Saved data entries:
-=-=-

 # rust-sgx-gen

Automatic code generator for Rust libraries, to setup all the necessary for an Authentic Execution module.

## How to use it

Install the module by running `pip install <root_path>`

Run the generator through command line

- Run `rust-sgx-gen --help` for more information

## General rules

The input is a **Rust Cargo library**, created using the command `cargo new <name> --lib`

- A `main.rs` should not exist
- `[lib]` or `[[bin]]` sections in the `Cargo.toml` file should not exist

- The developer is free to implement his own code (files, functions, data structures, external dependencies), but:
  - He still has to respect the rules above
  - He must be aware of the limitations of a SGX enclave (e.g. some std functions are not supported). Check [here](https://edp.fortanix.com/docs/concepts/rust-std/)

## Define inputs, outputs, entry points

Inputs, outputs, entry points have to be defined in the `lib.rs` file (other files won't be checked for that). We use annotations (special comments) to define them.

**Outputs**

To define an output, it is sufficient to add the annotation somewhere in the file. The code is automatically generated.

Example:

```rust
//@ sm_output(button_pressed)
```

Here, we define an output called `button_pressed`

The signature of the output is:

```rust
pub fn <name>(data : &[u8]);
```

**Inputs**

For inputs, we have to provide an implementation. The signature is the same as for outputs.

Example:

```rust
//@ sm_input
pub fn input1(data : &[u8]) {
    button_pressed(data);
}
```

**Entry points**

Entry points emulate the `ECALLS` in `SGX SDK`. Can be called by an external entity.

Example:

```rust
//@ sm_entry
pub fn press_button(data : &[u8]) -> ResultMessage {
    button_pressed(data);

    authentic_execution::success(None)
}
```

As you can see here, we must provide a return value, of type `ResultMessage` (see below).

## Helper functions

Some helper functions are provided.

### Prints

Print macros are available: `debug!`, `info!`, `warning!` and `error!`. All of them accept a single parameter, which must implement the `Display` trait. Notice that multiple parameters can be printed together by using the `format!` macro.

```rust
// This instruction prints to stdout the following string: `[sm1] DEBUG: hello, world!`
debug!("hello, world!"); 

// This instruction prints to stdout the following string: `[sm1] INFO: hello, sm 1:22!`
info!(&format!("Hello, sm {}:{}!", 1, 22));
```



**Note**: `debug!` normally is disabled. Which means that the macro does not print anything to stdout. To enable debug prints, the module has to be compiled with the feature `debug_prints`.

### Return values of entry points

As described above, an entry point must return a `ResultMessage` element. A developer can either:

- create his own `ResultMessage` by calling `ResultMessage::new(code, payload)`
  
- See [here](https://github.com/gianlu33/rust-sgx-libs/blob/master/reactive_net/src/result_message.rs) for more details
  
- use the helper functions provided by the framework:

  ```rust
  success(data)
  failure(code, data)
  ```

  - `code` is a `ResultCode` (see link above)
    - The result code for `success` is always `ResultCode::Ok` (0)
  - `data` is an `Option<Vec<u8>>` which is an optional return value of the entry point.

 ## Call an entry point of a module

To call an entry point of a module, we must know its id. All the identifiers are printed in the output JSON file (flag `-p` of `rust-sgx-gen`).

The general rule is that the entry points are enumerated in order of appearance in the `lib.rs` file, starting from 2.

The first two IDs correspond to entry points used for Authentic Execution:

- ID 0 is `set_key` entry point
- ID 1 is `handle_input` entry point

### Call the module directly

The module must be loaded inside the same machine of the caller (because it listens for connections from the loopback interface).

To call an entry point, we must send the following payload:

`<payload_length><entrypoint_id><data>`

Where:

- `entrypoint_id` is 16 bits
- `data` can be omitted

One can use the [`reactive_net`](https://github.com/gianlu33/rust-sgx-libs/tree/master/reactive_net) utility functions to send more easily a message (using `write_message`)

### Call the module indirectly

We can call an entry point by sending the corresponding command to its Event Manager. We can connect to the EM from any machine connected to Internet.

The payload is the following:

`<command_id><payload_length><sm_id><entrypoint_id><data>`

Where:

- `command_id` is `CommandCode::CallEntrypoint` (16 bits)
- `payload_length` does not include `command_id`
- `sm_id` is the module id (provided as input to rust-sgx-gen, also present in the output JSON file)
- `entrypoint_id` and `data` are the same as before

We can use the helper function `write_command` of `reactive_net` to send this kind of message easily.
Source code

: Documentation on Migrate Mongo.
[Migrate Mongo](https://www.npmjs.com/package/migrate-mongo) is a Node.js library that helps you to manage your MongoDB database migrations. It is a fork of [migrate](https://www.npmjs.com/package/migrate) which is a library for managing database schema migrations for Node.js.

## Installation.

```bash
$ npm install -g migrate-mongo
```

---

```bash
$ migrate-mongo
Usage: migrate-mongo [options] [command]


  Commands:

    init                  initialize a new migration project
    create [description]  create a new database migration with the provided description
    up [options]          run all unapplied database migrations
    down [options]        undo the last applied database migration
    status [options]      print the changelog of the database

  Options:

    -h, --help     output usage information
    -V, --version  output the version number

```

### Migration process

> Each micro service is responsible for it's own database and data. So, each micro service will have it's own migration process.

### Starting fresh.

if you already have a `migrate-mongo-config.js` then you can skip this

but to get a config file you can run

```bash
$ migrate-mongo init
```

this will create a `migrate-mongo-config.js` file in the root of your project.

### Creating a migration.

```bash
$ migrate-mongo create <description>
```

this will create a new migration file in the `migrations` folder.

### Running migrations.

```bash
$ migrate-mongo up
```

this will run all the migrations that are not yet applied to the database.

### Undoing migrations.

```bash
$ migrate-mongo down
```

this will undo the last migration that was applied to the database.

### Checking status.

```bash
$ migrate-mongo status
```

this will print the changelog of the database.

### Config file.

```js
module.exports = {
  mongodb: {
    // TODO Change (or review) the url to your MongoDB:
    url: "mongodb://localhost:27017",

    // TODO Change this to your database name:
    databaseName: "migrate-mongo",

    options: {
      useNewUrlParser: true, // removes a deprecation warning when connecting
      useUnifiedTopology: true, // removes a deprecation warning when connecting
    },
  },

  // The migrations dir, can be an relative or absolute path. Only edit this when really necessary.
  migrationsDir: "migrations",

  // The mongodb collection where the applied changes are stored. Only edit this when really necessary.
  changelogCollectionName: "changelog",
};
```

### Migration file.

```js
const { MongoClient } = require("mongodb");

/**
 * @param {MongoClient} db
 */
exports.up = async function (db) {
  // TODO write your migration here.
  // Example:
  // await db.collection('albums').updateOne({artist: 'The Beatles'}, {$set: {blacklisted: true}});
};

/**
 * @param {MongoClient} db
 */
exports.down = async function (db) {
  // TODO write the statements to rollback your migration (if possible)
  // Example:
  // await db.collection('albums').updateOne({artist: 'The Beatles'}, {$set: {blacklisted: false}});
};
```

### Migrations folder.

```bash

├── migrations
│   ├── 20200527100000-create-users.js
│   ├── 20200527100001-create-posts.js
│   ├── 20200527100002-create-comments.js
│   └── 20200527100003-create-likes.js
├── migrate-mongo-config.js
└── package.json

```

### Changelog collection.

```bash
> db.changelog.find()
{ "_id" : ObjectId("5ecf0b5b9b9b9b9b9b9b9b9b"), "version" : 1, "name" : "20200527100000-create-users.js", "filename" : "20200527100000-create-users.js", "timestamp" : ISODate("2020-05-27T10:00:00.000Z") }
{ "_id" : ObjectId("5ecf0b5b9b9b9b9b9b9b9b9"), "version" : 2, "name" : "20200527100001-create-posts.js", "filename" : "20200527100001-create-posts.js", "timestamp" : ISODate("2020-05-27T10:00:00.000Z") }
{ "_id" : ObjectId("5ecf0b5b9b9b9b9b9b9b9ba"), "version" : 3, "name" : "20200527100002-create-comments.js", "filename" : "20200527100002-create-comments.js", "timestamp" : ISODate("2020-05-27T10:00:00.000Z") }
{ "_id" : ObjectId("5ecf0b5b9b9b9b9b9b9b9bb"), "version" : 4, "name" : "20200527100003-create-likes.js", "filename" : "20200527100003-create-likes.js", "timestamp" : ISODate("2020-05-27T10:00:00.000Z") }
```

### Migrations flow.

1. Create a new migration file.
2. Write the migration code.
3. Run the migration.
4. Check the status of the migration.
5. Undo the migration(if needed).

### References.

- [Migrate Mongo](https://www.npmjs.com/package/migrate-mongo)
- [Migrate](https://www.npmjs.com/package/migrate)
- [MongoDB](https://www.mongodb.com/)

-=-=-

Work to complete:
Find every line in the records above that contains the word "description", and copy each one.

Response area:
    create [description]  create a new database migration with the provided description
$ migrate-mongo create <description>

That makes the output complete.